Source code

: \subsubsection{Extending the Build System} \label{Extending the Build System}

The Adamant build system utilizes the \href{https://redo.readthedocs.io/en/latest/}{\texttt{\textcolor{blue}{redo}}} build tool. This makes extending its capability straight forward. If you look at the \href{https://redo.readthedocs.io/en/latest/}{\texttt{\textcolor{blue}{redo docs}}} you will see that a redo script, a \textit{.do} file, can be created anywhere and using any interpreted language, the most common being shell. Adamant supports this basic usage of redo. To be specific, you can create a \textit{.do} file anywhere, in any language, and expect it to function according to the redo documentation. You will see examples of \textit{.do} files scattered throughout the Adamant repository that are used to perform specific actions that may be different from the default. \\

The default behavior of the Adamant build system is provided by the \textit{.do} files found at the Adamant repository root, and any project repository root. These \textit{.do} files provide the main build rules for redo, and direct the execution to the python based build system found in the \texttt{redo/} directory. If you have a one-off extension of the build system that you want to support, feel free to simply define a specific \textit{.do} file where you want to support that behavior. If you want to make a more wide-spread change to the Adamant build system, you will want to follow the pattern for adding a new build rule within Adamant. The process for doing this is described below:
--
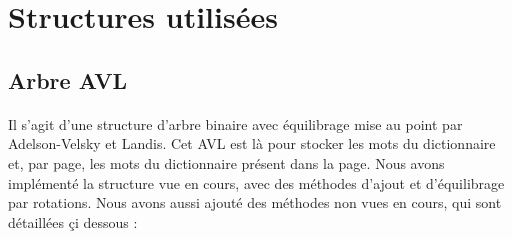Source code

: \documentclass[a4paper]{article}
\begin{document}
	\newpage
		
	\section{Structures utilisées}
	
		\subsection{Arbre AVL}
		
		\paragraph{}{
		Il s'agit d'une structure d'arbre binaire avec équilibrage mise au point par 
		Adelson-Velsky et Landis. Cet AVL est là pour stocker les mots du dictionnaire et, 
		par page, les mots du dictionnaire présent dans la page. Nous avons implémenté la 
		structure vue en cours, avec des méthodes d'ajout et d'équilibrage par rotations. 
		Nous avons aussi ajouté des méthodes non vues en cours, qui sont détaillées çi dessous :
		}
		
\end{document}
--
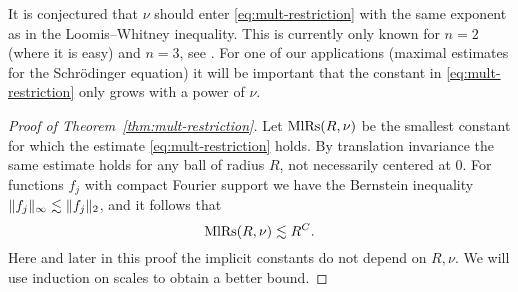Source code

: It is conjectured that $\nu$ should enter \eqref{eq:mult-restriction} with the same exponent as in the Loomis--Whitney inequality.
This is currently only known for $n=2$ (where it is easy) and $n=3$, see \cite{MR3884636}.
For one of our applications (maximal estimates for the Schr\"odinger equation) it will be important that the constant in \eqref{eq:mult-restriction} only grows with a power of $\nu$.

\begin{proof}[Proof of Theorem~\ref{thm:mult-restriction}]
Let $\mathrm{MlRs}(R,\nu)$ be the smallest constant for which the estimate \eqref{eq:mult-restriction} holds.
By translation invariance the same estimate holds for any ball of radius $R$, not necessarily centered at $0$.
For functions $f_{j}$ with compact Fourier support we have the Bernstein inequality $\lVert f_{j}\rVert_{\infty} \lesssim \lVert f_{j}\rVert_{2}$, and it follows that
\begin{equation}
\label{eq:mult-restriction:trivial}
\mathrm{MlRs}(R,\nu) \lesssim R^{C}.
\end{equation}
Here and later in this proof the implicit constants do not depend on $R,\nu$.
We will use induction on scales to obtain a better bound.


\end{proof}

* Exercise
Look above for the line containing "the Loomis--Whitney inequality." and the line containing "This is currently". Transcribe both, with the lines between them, exactly.

* Exercise response
: It is conjectured that $\nu$ should enter \eqref{eq:mult-restriction} with the same exponent as in the Loomis--Whitney inequality.
This is currently only known for $n=2$ (where it is easy) and $n=3$, see \cite{MR3884636}.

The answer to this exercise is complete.